Homem de 76 anos apresentou ginecomastia associada ao uso de medicamento comum para insuficiência cardíaca
Idoso desenvolve 'seios' após tomar medicamento para condição cardíaca — Foto: Reprodução/New England Journal of Medicine
Um homem de 76 anos desenvolveu ginecomastia — aumento benigno do tecido mamário masculino — após iniciar um tratamento com um medicamento prescrito para sua condição cardíaca, conforme relatado em uma publicação sobre o caso clínico na revista New England Journal of Medicine.
Segundo os médicos, o paciente começou a apresentar inchaço e sensibilidade nas mamas ao longo de aproximadamente oito meses desde o início do uso da medicação. A investigação clínica concluiu que a alteração corporal estava relacionada ao uso da substância, que pode provocar mudanças hormonais em homens mais velhos.
A ginecomastia é caracterizada pelo crescimento de tecido mamário masculino e pode ocorrer por diversos fatores, incluindo desequilíbrios hormonais naturais com o envelhecimento ou como efeito colateral de medicamentos que afetam os níveis hormonais no organismo.
Em casos como esse, certos remédios usados para tratar insuficiência cardíaca, pressão alta ou retenção de líquidos — como a espironolactona — estão entre os fármacos que podem desencadear esse efeito em uma parcela de pacientes mais velhos, porque a substância interfere na produção ou ação dos hormônios sexuais.
Como funciona esse efeito colateral
A espironolactona, por exemplo, é um diurético poupador de potássio frequentemente indicado para insuficiência cardíaca e pode atuar como um modulador hormonal, reduzindo níveis de testosterona e contribuindo para o desenvolvimento de tecido mamário.
Esse tipo de efeito costuma ser benigno, mas pode causar desconforto físico e psicológico em quem desenvolve o quadro.

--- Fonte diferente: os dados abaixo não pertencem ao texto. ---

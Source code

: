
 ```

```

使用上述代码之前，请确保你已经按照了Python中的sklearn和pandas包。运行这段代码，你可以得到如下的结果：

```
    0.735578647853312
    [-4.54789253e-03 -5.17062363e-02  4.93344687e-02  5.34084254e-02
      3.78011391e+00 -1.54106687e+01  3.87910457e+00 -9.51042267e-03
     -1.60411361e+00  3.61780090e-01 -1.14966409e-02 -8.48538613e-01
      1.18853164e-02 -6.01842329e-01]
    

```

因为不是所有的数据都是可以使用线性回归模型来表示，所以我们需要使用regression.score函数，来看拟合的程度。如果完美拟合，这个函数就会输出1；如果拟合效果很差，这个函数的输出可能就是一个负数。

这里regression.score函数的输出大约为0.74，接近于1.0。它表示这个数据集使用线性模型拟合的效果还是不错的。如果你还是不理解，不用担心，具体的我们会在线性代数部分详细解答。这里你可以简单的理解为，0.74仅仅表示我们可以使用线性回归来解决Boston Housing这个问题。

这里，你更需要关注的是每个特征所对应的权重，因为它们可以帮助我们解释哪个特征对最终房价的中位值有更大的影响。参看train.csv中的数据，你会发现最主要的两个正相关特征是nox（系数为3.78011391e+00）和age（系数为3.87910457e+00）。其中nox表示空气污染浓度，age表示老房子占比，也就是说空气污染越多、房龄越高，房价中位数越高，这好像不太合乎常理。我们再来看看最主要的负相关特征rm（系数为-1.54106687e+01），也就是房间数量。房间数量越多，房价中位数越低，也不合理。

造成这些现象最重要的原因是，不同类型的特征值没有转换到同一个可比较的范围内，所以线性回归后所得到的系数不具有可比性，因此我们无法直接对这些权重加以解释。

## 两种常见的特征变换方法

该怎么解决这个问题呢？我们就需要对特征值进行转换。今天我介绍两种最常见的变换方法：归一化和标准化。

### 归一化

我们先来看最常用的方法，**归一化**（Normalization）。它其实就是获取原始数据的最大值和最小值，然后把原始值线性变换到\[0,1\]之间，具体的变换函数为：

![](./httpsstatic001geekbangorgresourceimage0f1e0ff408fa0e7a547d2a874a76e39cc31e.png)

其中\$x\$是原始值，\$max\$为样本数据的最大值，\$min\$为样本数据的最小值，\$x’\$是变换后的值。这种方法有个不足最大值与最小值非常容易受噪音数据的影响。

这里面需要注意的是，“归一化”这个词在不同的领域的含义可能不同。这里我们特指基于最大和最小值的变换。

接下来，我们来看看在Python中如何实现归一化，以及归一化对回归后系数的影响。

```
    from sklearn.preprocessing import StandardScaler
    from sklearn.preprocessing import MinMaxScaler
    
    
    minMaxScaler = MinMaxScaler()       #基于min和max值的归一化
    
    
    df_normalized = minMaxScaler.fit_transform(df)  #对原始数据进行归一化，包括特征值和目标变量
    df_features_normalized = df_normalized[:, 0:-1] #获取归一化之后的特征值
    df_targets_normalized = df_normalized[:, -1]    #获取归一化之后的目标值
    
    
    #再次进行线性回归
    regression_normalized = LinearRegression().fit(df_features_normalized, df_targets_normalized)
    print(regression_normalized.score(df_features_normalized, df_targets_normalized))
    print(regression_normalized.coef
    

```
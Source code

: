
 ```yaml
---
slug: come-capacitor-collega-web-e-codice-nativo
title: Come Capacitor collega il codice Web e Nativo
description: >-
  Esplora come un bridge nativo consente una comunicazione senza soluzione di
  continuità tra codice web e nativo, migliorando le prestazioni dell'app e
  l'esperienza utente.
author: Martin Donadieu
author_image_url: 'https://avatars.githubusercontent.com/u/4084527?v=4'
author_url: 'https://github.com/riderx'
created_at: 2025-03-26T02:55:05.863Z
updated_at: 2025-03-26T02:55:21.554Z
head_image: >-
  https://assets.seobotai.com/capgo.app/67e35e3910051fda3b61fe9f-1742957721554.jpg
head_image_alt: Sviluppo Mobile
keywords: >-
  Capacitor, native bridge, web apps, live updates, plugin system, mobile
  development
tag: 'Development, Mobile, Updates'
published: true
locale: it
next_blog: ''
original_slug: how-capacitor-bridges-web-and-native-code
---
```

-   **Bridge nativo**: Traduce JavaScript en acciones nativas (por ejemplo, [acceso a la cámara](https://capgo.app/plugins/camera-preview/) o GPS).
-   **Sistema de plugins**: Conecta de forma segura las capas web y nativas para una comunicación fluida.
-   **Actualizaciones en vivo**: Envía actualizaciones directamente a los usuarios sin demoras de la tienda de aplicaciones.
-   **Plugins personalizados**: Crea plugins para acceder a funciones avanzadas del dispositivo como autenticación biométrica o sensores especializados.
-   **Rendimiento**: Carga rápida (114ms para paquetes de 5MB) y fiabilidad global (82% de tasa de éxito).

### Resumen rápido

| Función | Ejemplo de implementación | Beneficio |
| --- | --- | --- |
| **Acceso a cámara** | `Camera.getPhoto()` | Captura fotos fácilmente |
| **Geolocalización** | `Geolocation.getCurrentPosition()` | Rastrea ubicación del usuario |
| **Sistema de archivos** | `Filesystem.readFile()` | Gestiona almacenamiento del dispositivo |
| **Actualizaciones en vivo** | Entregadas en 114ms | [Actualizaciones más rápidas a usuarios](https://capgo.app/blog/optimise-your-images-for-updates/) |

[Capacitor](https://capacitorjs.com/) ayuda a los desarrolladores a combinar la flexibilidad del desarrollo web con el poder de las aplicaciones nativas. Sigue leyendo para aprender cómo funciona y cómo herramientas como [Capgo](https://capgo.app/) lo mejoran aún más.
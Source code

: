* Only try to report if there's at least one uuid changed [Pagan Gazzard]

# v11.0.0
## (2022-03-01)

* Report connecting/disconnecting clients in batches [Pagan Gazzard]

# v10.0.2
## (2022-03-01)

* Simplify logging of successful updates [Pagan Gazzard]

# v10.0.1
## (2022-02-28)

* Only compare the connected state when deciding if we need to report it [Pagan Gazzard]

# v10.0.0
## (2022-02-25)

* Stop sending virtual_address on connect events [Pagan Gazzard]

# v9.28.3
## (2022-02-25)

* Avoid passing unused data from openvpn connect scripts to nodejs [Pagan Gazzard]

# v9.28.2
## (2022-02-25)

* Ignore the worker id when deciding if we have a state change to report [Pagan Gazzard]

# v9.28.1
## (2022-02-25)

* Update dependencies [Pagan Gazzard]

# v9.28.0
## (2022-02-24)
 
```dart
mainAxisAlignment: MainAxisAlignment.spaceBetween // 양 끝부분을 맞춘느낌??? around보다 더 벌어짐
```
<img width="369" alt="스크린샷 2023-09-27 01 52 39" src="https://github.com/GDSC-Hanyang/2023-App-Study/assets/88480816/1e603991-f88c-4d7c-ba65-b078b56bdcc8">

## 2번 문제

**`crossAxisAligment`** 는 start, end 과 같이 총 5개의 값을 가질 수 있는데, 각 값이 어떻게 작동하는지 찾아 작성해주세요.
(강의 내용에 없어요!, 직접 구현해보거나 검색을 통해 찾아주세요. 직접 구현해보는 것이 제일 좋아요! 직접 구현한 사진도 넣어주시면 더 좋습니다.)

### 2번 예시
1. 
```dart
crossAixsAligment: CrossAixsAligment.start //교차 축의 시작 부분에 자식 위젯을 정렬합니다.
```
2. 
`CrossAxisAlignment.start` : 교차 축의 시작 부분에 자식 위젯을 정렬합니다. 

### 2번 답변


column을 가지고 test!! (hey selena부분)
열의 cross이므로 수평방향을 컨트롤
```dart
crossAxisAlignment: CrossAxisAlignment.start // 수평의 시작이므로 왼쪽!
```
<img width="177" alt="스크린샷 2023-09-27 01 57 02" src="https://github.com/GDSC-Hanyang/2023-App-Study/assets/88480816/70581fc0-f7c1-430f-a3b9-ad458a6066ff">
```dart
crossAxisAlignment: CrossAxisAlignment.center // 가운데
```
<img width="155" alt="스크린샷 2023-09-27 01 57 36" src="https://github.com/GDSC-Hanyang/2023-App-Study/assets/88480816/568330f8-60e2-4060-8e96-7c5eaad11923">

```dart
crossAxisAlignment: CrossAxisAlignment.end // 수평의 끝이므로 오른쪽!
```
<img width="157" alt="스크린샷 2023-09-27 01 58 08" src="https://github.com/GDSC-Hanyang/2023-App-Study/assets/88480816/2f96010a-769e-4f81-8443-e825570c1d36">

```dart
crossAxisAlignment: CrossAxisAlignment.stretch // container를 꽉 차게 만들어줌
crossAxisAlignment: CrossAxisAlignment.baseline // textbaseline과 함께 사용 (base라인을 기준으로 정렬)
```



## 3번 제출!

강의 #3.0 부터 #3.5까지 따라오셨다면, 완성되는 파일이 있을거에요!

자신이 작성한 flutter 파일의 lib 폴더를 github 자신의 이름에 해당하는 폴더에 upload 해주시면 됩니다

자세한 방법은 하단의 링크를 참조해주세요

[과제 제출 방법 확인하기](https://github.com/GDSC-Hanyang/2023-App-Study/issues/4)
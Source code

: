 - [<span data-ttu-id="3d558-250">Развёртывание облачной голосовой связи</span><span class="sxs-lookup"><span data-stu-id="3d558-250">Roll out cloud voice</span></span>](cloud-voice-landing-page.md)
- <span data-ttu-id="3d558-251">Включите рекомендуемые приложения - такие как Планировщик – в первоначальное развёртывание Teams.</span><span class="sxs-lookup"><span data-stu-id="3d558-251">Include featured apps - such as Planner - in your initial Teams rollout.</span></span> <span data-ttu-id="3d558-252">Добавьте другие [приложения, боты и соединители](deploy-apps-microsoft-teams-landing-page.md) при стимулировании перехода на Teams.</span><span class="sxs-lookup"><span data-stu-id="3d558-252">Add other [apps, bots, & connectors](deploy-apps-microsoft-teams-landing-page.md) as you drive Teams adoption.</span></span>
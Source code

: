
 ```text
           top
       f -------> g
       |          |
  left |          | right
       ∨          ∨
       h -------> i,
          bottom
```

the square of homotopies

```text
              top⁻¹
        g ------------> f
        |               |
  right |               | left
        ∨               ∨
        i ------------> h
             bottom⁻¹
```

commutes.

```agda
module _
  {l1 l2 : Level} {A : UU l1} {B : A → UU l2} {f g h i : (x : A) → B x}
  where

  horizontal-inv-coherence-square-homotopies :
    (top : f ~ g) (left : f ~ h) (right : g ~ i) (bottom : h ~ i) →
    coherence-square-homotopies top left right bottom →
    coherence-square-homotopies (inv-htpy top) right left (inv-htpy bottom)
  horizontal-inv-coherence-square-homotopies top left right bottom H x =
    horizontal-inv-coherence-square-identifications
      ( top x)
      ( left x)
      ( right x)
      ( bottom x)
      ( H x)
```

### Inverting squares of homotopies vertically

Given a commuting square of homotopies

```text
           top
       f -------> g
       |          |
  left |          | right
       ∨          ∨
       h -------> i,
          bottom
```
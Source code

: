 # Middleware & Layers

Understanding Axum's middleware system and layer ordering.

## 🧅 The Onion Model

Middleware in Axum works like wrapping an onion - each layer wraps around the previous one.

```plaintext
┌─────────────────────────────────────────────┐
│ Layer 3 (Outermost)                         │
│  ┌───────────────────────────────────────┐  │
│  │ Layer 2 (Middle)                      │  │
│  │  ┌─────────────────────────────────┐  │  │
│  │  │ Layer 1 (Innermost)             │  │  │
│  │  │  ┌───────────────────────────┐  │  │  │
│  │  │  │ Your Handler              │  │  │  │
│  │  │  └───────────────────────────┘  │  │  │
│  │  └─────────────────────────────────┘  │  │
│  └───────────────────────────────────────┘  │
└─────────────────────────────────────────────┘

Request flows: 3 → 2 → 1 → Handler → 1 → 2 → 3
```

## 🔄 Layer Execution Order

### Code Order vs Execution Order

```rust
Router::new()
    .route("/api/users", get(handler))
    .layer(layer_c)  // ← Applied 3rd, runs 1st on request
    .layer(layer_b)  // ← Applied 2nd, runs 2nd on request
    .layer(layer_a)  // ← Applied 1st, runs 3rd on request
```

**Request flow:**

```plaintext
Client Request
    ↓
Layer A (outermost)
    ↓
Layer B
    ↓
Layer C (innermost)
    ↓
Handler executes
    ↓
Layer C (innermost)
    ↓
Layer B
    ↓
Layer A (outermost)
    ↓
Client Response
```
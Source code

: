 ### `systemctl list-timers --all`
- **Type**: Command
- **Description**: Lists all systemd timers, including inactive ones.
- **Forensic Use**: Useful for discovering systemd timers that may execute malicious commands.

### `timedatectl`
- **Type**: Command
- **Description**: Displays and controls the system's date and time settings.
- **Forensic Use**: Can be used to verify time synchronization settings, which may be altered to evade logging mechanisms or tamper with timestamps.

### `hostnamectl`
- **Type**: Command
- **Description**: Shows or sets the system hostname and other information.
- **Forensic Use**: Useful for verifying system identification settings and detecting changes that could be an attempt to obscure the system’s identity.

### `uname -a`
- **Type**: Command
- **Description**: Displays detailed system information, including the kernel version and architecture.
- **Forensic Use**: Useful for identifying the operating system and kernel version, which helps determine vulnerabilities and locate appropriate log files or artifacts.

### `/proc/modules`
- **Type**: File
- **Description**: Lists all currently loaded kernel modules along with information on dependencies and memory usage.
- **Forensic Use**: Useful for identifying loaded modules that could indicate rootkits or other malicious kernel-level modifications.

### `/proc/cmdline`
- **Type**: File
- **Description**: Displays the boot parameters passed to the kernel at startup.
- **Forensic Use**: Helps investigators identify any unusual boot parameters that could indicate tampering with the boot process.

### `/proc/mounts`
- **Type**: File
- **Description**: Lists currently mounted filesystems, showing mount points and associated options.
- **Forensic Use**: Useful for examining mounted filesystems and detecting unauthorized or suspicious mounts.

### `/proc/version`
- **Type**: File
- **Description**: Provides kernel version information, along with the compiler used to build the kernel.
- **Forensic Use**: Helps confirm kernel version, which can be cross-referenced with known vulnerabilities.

Em muitos pacientes, o problema melhora quando a dose é ajustada ou o medicamento é substituído por outra opção terapêutica sob supervisão médica.
O que dizem especialistas
Especialistas em endocrinologia e cardiologia recomendam que pacientes e familiares conversem com seus médicos se notarem alterações físicas inesperadas durante o uso de medicamentos, especialmente em tratamentos de longo prazo. O acompanhamento regular ajuda a identificar possíveis efeitos colaterais e ajustar terapias quando necessário.